POTTY TRAINING

Five easy steps for potty training your new puppy:

Step one: Feed on a schedule. Dogs that eat on a schedule eliminate on a schedule.

Use a notebook or chart to keep track of when your dog eats, drinks, and eliminates. Also note what the dog was doing before the elimination – dogs frequently must “go potty” after: meals, naps, and playtime. Look for “pre-elimination” behaviors and note these – many dogs will sniff around, paw at the ground, or offer other indicator behaviors pre-elimination. These behaviors should become a cue to you to take your dog out for a potty break. Look for patterns; find your dog’s elimination schedule by reviewing your notes after a week or two.

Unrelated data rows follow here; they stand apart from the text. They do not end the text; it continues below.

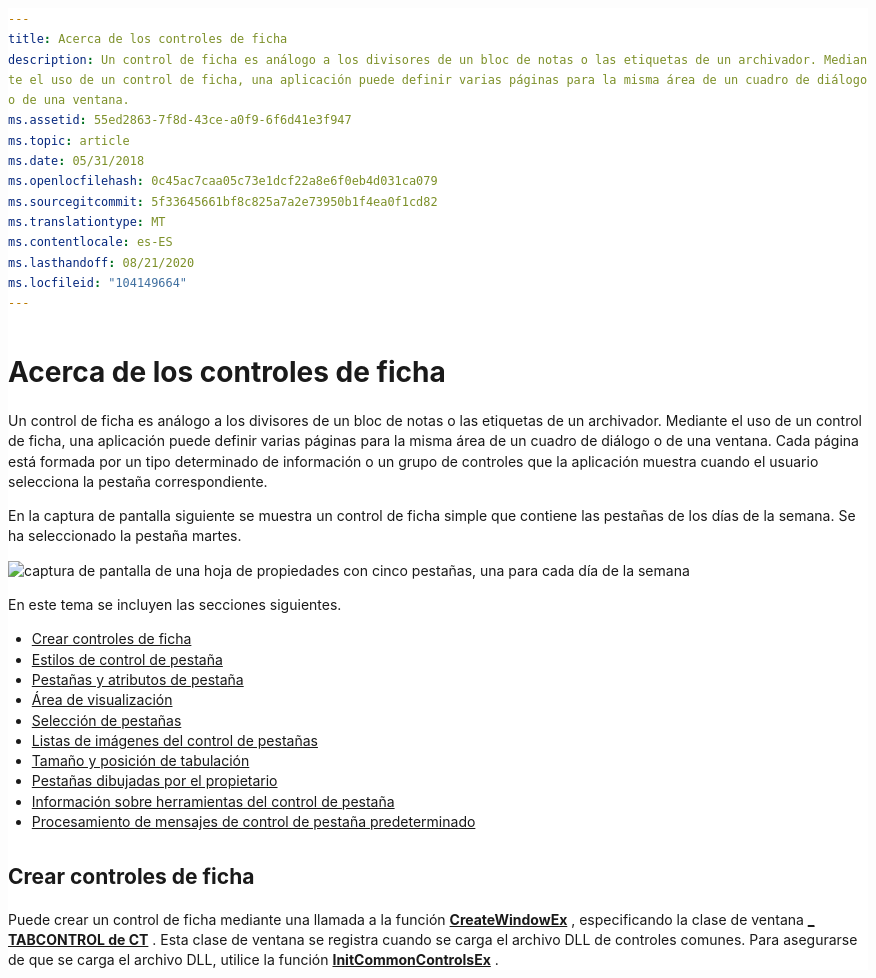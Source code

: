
 ```yaml
---
title: Acerca de los controles de ficha
description: Un control de ficha es análogo a los divisores de un bloc de notas o las etiquetas de un archivador. Mediante el uso de un control de ficha, una aplicación puede definir varias páginas para la misma área de un cuadro de diálogo o de una ventana.
ms.assetid: 55ed2863-7f8d-43ce-a0f9-6f6d41e3f947
ms.topic: article
ms.date: 05/31/2018
ms.openlocfilehash: 0c45ac7caa05c73e1dcf22a8e6f0eb4d031ca079
ms.sourcegitcommit: 5f33645661bf8c825a7a2e73950b1f4ea0f1cd82
ms.translationtype: MT
ms.contentlocale: es-ES
ms.lasthandoff: 08/21/2020
ms.locfileid: "104149664"
---
```

# <a name="about-tab-controls"></a>Acerca de los controles de ficha

Un control de ficha es análogo a los divisores de un bloc de notas o las etiquetas de un archivador. Mediante el uso de un control de ficha, una aplicación puede definir varias páginas para la misma área de un cuadro de diálogo o de una ventana. Cada página está formada por un tipo determinado de información o un grupo de controles que la aplicación muestra cuando el usuario selecciona la pestaña correspondiente.

En la captura de pantalla siguiente se muestra un control de ficha simple que contiene las pestañas de los días de la semana. Se ha seleccionado la pestaña martes.

![captura de pantalla de una hoja de propiedades con cinco pestañas, una para cada día de la semana](images/tab-simple.png)

En este tema se incluyen las secciones siguientes.

-   [Crear controles de ficha](#creating-tab-controls)
-   [Estilos de control de pestaña](#tab-control-styles)
-   [Pestañas y atributos de pestaña](#tabs-and-tab-attributes)
-   [Área de visualización](#display-area)
-   [Selección de pestañas](#tab-selection)
-   [Listas de imágenes del control de pestañas](#tab-control-image-lists)
-   [Tamaño y posición de tabulación](#tab-size-and-position)
-   [Pestañas dibujadas por el propietario](#owner-drawn-tabs)
-   [Información sobre herramientas del control de pestaña](#tab-control-tooltips)
-   [Procesamiento de mensajes de control de pestaña predeterminado](#default-tab-control-message-processing)

## <a name="creating-tab-controls"></a>Crear controles de ficha

Puede crear un control de ficha mediante una llamada a la función [**CreateWindowEx**](/windows/desktop/api/winuser/nf-winuser-createwindowexa) , especificando la clase de ventana [**\_ TABCONTROL de CT**](common-control-window-classes.md) . Esta clase de ventana se registra cuando se carga el archivo DLL de controles comunes. Para asegurarse de que se carga el archivo DLL, utilice la función [**InitCommonControlsEx**](/windows/desktop/api/Commctrl/nf-commctrl-initcommoncontrolsex) .
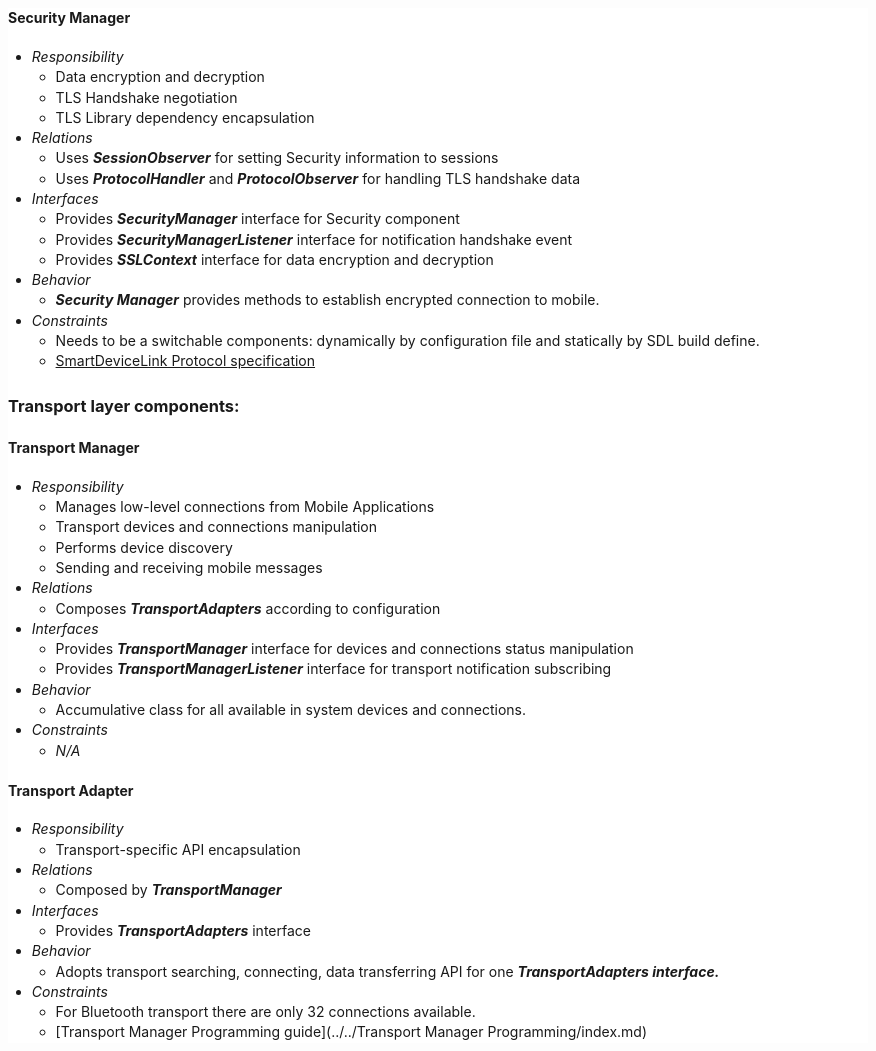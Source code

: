 #### Security Manager
  - *Responsibility*
    - Data encryption and decryption
    - TLS Handshake negotiation
    - TLS Library dependency encapsulation 
 - *Relations*
   - Uses ***SessionObserver*** for setting Security information to sessions
   - Uses ***ProtocolHandler*** and ***ProtocolObserver*** for handling TLS handshake data 
  - *Interfaces*
    - Provides ***SecurityManager*** interface for Security component
    - Provides ***SecurityManagerListener*** interface for notification handshake event
    - Provides ***SSLContext*** interface for data encryption and decryption 
  - *Behavior*
    - ***Security Manager*** provides methods to establish encrypted connection to mobile. 
  - *Constraints* 
    - Needs to be a switchable components: dynamically by configuration file and statically by SDL build define.
    - [SmartDeviceLink Protocol specification](https://github.com/smartdevicelink/protocol_spec/blob/master/README.md)

### Transport layer components:

#### Transport Manager
  - *Responsibility*
    - Manages low-level connections from Mobile Applications
    - Transport devices and connections manipulation
    - Performs device discovery
    - Sending and receiving mobile messages 
  - *Relations*
    - Composes ***TransportAdapters*** according to configuration
  - *Interfaces*
    - Provides ***TransportManager*** interface for devices and connections status manipulation
    - Provides ***TransportManagerListener*** interface for transport notification subscribing 
  - *Behavior*
    - Accumulative class for all available in system devices and connections. 
  - *Constraints*
    - *N/A* 

#### Transport Adapter
 - *Responsibility*
   - Transport-specific API encapsulation
  - *Relations*
    - Composed by ***TransportManager*** 
  - *Interfaces*
    - Provides ***TransportAdapters*** interface 
  - *Behavior*
    - Adopts transport searching, connecting, data transferring API for one ***TransportAdapters interface.*** 
  - *Constraints*
    - For Bluetooth transport there are only 32 connections available.
    - [Transport Manager Programming guide](../../Transport Manager Programming/index.md)
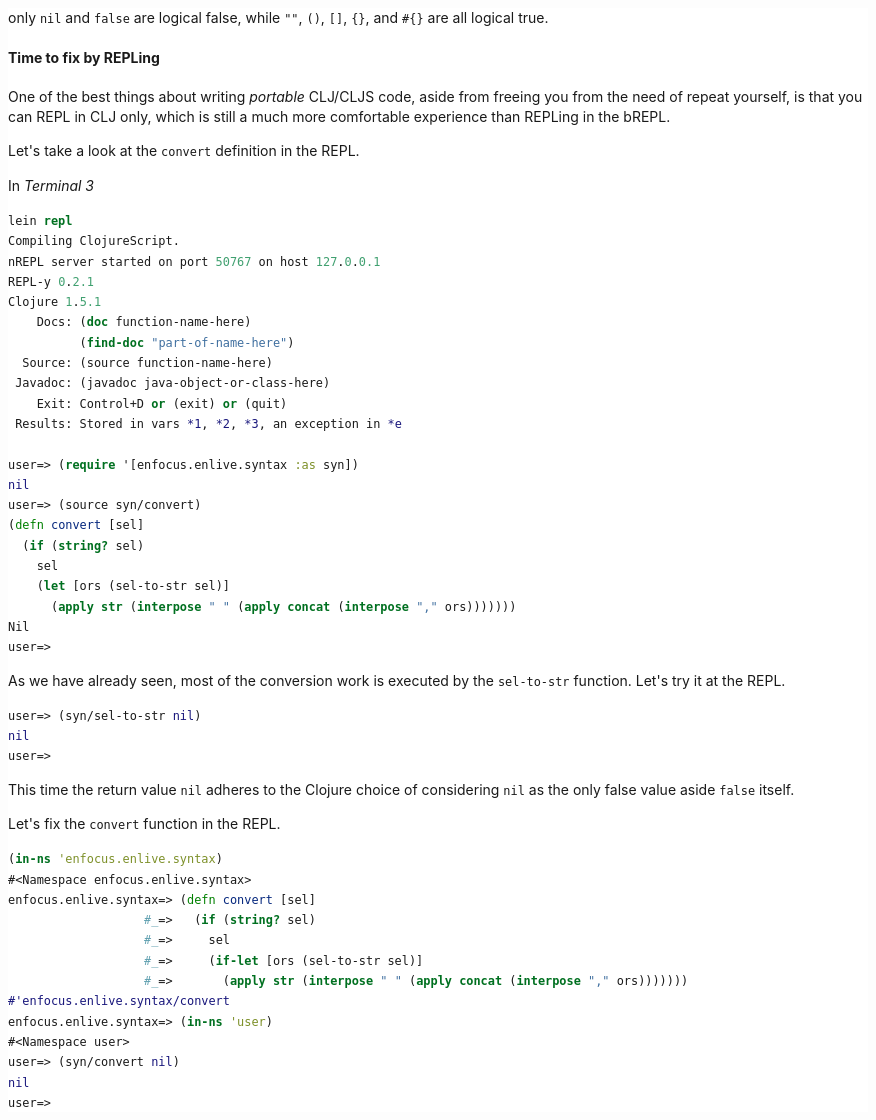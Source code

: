 only `nil` and `false` are logical false,
while `""`, `()`, `[]`, `{}`, and `#{}` are all logical true.

#### Time to fix by REPLing

One of the best things about writing *portable* CLJ/CLJS code, aside
from freeing you from the need of repeat yourself, is that you can
REPL in CLJ only, which is still a much more comfortable experience
than REPLing in the bREPL.

Let's take a look at the `convert` definition in the REPL.

In *Terminal 3*

```clj
lein repl
Compiling ClojureScript.
nREPL server started on port 50767 on host 127.0.0.1
REPL-y 0.2.1
Clojure 1.5.1
    Docs: (doc function-name-here)
          (find-doc "part-of-name-here")
  Source: (source function-name-here)
 Javadoc: (javadoc java-object-or-class-here)
    Exit: Control+D or (exit) or (quit)
 Results: Stored in vars *1, *2, *3, an exception in *e

user=> (require '[enfocus.enlive.syntax :as syn])
nil
user=> (source syn/convert)
(defn convert [sel]
  (if (string? sel)
    sel
    (let [ors (sel-to-str sel)]
      (apply str (interpose " " (apply concat (interpose "," ors)))))))
Nil
user=>
```

As we have already seen, most of the conversion work is executed by
the `sel-to-str` function. Let's try it at the REPL.

```clj
user=> (syn/sel-to-str nil)
nil
user=>
```

This time the return value `nil` adheres to the Clojure choice of
considering `nil` as the only false value aside `false` itself.

Let's fix the `convert` function in the REPL.

```clj
(in-ns 'enfocus.enlive.syntax)
#<Namespace enfocus.enlive.syntax>
enfocus.enlive.syntax=> (defn convert [sel]
                   #_=>   (if (string? sel)
                   #_=>     sel
                   #_=>     (if-let [ors (sel-to-str sel)]
                   #_=>       (apply str (interpose " " (apply concat (interpose "," ors)))))))
#'enfocus.enlive.syntax/convert
enfocus.enlive.syntax=> (in-ns 'user)
#<Namespace user>
user=> (syn/convert nil)
nil
user=>
```


[1]: https://github.com/magomimmo/modern-cljs/blob/master/doc/tutorial-21.md
[2]: https://github.com/ckirkendall/enfocus
[3]: https://github.com/cemerick/piggieback
[4]: https://github.com/cemerick/clojurescript.test
[5]: http://localhost:3000/
[6]: https://github.com/ckirkendall
[7]: https://github.com/magomimmo/modern-cljs/blob/master/doc/tutorial-16.md
[8]: https://github.com/magomimmo/modern-cljs/blob/master/doc/tutorial-20.md
[6]: https://clojars.org/
[7]: https://github.com/magomimmo/modern-cljs/blob/master/doc/tutorial-19.md
[8]: https://github.com/magomimmo/modern-cljs/blob/master/doc/tutorial-18.md
[9]: http://en.wikipedia.org/wiki/Same_origin_policy
[10]: https://github.com/magomimmo/modern-cljs/blob/master/doc/tutorial-03.md
[11]: https://github.com/magomimmo/modern-cljs/blob/master/doc/tutorial-02.md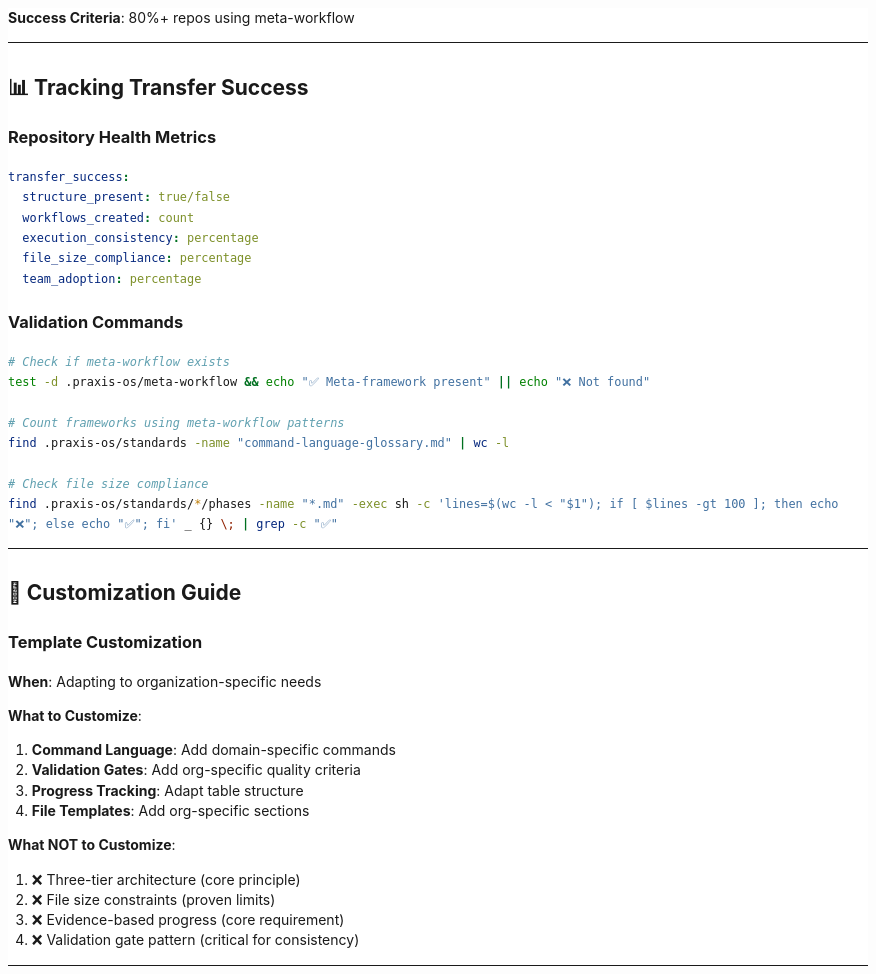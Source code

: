 **Success Criteria**: 80%+ repos using meta-workflow

---

## 📊 **Tracking Transfer Success**

### **Repository Health Metrics**

```yaml
transfer_success:
  structure_present: true/false
  workflows_created: count
  execution_consistency: percentage
  file_size_compliance: percentage
  team_adoption: percentage
```

### **Validation Commands**

```bash
# Check if meta-workflow exists
test -d .praxis-os/meta-workflow && echo "✅ Meta-framework present" || echo "❌ Not found"

# Count frameworks using meta-workflow patterns
find .praxis-os/standards -name "command-language-glossary.md" | wc -l

# Check file size compliance
find .praxis-os/standards/*/phases -name "*.md" -exec sh -c 'lines=$(wc -l < "$1"); if [ $lines -gt 100 ]; then echo "❌"; else echo "✅"; fi' _ {} \; | grep -c "✅"
```

---

## 🔧 **Customization Guide**

### **Template Customization**

**When**: Adapting to organization-specific needs

**What to Customize**:
1. **Command Language**: Add domain-specific commands
2. **Validation Gates**: Add org-specific quality criteria
3. **Progress Tracking**: Adapt table structure
4. **File Templates**: Add org-specific sections

**What NOT to Customize**:
1. ❌ Three-tier architecture (core principle)
2. ❌ File size constraints (proven limits)
3. ❌ Evidence-based progress (core requirement)
4. ❌ Validation gate pattern (critical for consistency)

---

Step two: Management. Use a crate if you are unable to supervise your dog. Purchase a crate that is just large enough for the dog to enter, turn around in, and lie down. Too large crates give dogs enough room to eliminate on one side and relax comfortably out of the mess on the other side. Crating takes advantage of a dog’s natural desire to live in a clean environment.

While crates are great housetraining aids, avoid crating your dog for longer than he can reasonably be expected to hold bladder/bowel movements. Generally, puppies can last one hour more than they are months old up until the age of 6 months, but this will vary for each individual (toy breeds especially may have difficulty “holding it” this long).

If you are gone all day at work and your dog cannot hold it that long, you must either arrange for someone to take the puppy out mid-day or provide a “safe spot” (many people use “potty pads”) until he is mature enough to control his elimination behaviors for the duration of your workday.

Use tethers for management when you are home. Freedom in the home is a privilege that should be earned after potty reliability is established. Tethering the dog to you allows you to recognize pre-elimination behaviors and thus, provide well-timed potty breaks.

Step three: Reinforce all correct responses. Every time your dog eliminates outside, have a party! Wait until the dog is finished before you reinforce. If you clicker train, click when he finishes and offer treats or play with a favored toy – with some practice, you can put eliminating on cue! Even if you don’t clicker train, please reward every correct response with treats, a favorite game, or a walk around the block!

Step four: If you catch him in the act, interrupt (not with yelling, a simple “oops!” generally works fine and is difficult to say in an angry tone), take him immediately to the designated potty spot and reward when he finishes outside.

Step five: If you find an accident after the fact, just clean it up. Avoid rubbing your dog’s nose in it, dragging him over to it or swatting him with a newspaper. If you missed the event, you’ve missed the training opportunity. Clean up with an enzymatic cleaner designed specifically for pet accident clean up.

Let’s review. The five steps of potty training are:

  1. Feed on a schedule
  2. Management: Crates, tethers, potty pads, dog walker/pet sitter
  3. Reinforce correct responses: Every time!